One of the high points of my upbringing was a special event into which all the worldviews, energy and work were funneled: the Zionist Youth Congress. The feeling was amazing. Youngsters, teenagers brimming with motivation from schools, youth movements, cities, and kibbutzim, came together to carry on Theodor Herzl's vision of building a model society in the Land of Israel. I'll never forget the debates and arguments, the agreements, the compromises, and the voting that gave us all the sense that we too, the young, could influence things. It felt as if we had set up the parliament of the next generation.
Today, years later, notebooks have been replaced by iPads and tablets, pencils by a touch screen, but the fervor for social involvement, discourse, and influence remains. This year marks dozens of events and milestones on the way of the Zionist movement: 120 years since the first Zionist Congress in Basel; 100 years since the Balfour Declaration; 70 years since the U.N. voted for our right to establish a Jewish state in the Land of Israel; and 50 years since the victory in the 1967 Six-Day War and the reunification of Jerusalem.
As is the case every year, about a thousand young people who represent the different sectors that make up the prolific human mosaic of Israel will attend the World Zionist Youth Congress. Young people who are secular and religious, right-wing and left-wing, from the center of Israel and its periphery, will take part in value-centered debates on contemporary issues in Israeli society, tour the country and take part in learning experiences, and will meet with other young people from all over Israel.

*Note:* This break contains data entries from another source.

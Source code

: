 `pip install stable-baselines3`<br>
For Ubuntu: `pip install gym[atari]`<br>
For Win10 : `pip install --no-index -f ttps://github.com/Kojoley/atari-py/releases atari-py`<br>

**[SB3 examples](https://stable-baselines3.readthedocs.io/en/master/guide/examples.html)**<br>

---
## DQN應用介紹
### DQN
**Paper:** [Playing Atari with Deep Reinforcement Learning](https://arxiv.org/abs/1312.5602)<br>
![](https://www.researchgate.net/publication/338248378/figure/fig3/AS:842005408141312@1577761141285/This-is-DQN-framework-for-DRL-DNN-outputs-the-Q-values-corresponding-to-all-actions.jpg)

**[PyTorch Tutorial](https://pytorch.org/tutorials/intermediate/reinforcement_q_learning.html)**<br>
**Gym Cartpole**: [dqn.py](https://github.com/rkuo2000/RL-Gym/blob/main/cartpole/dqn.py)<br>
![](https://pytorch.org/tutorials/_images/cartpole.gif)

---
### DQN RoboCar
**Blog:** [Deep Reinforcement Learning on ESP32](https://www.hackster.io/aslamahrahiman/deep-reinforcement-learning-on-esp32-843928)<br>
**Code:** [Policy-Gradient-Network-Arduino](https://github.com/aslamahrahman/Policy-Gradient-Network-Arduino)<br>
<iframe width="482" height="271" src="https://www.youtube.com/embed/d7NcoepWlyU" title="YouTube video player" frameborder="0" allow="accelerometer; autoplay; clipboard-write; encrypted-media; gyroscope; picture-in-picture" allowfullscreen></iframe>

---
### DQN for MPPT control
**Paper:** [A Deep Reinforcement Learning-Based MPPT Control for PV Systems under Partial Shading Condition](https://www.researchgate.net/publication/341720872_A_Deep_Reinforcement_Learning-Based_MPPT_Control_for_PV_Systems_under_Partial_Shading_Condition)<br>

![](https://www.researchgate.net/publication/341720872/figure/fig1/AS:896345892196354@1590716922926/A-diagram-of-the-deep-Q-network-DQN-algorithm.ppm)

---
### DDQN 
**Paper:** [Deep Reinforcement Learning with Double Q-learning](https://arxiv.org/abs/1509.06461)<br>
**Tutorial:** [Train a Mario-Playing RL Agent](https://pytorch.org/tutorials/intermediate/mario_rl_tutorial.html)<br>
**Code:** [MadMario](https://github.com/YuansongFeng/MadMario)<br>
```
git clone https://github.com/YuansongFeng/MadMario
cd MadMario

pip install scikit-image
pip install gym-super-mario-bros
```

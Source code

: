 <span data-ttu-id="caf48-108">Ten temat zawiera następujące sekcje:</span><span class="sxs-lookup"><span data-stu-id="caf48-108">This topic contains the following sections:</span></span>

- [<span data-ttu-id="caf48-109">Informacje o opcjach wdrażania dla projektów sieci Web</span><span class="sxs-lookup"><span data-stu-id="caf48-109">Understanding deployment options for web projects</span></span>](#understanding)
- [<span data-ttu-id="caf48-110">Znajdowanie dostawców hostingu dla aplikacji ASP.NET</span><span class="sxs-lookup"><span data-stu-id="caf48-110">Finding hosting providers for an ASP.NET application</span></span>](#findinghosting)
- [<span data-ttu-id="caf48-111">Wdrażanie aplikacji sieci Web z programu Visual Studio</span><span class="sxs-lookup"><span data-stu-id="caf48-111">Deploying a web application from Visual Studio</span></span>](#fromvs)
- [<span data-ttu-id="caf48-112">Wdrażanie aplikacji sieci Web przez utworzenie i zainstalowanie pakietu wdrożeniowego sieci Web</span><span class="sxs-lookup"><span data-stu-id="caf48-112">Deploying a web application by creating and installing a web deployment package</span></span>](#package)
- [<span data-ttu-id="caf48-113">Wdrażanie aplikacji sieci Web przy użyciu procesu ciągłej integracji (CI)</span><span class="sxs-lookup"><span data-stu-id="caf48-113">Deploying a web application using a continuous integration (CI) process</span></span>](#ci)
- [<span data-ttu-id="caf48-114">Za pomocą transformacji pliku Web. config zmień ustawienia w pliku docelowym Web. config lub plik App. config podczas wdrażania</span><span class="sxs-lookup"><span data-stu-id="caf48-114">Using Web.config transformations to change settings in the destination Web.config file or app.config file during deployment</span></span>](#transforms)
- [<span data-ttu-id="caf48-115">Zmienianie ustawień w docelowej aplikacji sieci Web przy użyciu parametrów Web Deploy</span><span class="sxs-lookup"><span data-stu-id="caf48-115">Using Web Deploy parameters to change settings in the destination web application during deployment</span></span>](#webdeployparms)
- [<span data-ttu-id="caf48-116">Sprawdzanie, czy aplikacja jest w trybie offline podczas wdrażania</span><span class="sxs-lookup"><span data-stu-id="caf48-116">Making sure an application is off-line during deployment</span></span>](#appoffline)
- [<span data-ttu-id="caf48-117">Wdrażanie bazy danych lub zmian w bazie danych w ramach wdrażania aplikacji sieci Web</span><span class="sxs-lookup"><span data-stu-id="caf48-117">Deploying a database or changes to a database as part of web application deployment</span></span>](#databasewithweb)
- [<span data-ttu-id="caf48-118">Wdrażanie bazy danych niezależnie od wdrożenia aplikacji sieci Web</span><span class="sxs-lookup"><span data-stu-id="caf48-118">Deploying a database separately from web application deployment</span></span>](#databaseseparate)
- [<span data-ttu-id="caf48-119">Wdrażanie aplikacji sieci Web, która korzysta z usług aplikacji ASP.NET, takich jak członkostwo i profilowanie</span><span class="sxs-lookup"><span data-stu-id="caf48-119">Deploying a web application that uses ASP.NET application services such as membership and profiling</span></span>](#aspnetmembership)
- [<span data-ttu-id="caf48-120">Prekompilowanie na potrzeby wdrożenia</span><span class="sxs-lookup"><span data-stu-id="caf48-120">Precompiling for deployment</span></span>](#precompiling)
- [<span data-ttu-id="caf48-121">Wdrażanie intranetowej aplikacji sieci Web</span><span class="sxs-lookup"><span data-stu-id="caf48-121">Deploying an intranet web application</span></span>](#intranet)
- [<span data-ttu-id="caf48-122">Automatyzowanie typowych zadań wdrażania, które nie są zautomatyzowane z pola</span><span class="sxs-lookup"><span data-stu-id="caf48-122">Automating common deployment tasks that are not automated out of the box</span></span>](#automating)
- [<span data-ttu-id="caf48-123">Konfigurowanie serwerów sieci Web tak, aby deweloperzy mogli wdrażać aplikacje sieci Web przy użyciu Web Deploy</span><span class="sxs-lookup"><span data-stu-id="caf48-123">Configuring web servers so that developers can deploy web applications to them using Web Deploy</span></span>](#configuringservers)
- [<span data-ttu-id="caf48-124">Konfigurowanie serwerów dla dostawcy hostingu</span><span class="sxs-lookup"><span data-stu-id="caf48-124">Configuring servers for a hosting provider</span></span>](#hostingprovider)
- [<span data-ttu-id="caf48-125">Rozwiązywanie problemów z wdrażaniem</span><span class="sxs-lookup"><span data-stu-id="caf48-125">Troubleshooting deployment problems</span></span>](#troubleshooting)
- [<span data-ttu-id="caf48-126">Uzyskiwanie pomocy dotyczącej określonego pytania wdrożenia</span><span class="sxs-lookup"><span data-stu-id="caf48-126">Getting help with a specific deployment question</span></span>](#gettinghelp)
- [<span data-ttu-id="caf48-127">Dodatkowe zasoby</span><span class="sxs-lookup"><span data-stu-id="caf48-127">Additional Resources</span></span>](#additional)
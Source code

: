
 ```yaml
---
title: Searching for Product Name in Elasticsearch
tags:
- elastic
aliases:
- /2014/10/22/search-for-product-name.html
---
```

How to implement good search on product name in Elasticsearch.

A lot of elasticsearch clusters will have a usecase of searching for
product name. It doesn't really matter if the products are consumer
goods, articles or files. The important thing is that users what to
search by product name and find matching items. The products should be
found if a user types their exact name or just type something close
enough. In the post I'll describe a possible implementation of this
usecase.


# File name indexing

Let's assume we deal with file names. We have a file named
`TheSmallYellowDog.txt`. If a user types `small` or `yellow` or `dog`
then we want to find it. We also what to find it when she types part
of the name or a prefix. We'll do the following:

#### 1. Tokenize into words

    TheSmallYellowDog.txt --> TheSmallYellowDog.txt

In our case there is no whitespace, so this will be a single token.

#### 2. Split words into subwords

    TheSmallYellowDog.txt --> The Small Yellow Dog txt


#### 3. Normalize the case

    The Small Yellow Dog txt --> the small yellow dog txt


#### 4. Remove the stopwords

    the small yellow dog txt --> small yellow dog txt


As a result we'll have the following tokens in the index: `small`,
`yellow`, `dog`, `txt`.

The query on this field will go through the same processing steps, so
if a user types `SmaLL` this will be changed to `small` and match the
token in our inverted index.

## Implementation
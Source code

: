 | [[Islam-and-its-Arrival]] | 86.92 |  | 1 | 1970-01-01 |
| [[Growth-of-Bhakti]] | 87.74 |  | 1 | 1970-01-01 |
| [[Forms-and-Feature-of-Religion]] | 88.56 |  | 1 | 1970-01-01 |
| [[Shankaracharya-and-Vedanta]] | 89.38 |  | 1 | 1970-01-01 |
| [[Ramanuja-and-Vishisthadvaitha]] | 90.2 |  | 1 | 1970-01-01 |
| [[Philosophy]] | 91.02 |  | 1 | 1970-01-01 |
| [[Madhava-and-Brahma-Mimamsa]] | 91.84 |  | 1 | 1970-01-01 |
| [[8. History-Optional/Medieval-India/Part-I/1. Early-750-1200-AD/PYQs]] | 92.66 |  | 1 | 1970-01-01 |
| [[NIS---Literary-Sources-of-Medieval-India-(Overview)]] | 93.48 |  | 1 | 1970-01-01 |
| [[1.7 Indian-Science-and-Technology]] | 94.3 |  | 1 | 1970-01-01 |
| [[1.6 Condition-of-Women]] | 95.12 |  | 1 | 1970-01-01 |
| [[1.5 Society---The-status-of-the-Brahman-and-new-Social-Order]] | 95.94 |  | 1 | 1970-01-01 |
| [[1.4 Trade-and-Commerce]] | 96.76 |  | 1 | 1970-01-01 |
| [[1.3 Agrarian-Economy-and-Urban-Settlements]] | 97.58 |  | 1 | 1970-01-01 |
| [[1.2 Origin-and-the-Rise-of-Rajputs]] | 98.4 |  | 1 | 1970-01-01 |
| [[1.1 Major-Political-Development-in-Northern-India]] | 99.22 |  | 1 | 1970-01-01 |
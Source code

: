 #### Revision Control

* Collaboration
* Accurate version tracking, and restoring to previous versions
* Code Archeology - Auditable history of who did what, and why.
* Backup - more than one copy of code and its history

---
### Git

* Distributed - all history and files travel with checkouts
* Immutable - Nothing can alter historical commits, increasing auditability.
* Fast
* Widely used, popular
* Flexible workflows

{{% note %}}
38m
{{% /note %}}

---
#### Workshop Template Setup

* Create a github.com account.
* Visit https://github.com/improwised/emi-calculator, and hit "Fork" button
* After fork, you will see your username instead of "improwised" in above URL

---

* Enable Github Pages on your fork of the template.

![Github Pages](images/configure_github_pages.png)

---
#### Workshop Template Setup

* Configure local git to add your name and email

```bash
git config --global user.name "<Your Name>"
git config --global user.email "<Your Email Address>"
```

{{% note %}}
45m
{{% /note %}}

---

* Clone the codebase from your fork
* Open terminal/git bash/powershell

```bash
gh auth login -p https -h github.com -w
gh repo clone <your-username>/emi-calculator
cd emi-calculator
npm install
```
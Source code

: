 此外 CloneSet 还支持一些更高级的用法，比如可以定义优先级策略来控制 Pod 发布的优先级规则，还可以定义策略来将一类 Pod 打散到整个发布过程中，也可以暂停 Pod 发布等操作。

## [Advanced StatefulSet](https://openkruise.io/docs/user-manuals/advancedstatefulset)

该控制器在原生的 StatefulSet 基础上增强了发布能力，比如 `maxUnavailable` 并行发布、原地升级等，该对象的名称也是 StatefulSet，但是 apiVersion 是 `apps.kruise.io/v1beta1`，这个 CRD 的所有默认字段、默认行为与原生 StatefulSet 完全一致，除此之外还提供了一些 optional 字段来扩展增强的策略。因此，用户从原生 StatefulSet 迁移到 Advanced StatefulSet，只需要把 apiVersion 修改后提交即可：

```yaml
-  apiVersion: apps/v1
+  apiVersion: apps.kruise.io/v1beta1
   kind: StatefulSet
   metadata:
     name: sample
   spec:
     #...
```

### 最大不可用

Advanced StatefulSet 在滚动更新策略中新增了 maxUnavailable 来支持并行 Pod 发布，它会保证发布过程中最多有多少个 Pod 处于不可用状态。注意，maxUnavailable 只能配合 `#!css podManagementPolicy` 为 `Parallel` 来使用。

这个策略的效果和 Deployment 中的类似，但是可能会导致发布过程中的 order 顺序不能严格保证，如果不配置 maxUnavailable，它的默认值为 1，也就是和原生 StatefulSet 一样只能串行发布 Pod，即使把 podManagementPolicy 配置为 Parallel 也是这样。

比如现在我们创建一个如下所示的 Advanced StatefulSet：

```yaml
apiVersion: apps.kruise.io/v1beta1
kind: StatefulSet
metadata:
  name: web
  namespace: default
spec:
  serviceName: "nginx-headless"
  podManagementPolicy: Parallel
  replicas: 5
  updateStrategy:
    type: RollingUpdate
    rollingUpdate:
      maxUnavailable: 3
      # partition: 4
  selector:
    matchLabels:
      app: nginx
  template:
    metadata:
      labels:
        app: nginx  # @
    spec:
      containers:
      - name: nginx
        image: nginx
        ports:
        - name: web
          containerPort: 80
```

I don't see technological advancement as something that cuts these high-quality youngsters off from working on behalf of society. The opposite: Integrating technological advances helps us. With the boundless ideal of fulfilling the Zionist dream and establishing a model society in front of us, we have a lot of work to do. We must strengthen our Jewish and Zionist identities, teach values, encourage excellence, teach people to accept those who are different, and promote advancement, as well as encourage aliyah from the various diasporas and fight anti-Semitism and the anti-Israel boycott movement -- all of which are just some of the challenges we still face.
The youth representatives are the leading edge and the future leaders of the state of Israel. They join the pieces of the puzzle that comprise Israeli society and the Zionist movement.
The verse in our literature that says "Start children off on the way they should go" (Proverbs 22:6) fits in well with Zionist leaders' call to integrate young people into Zionist and public activity.
"Without the youth, no movement will be possible," Zionist visionary and author Ze'ev Jabotinsky wrote in his day. The Zionist movement, which threw off a 2,000-year coma, was established by young people full of motivation, vision and understanding that without their active, central involvement, the Jewish state would never have been founded.
Yaakov Haguel is head of the World Zionist Organization's Department for Zionist Activities in Israel and Combating Against Anti-Semitism.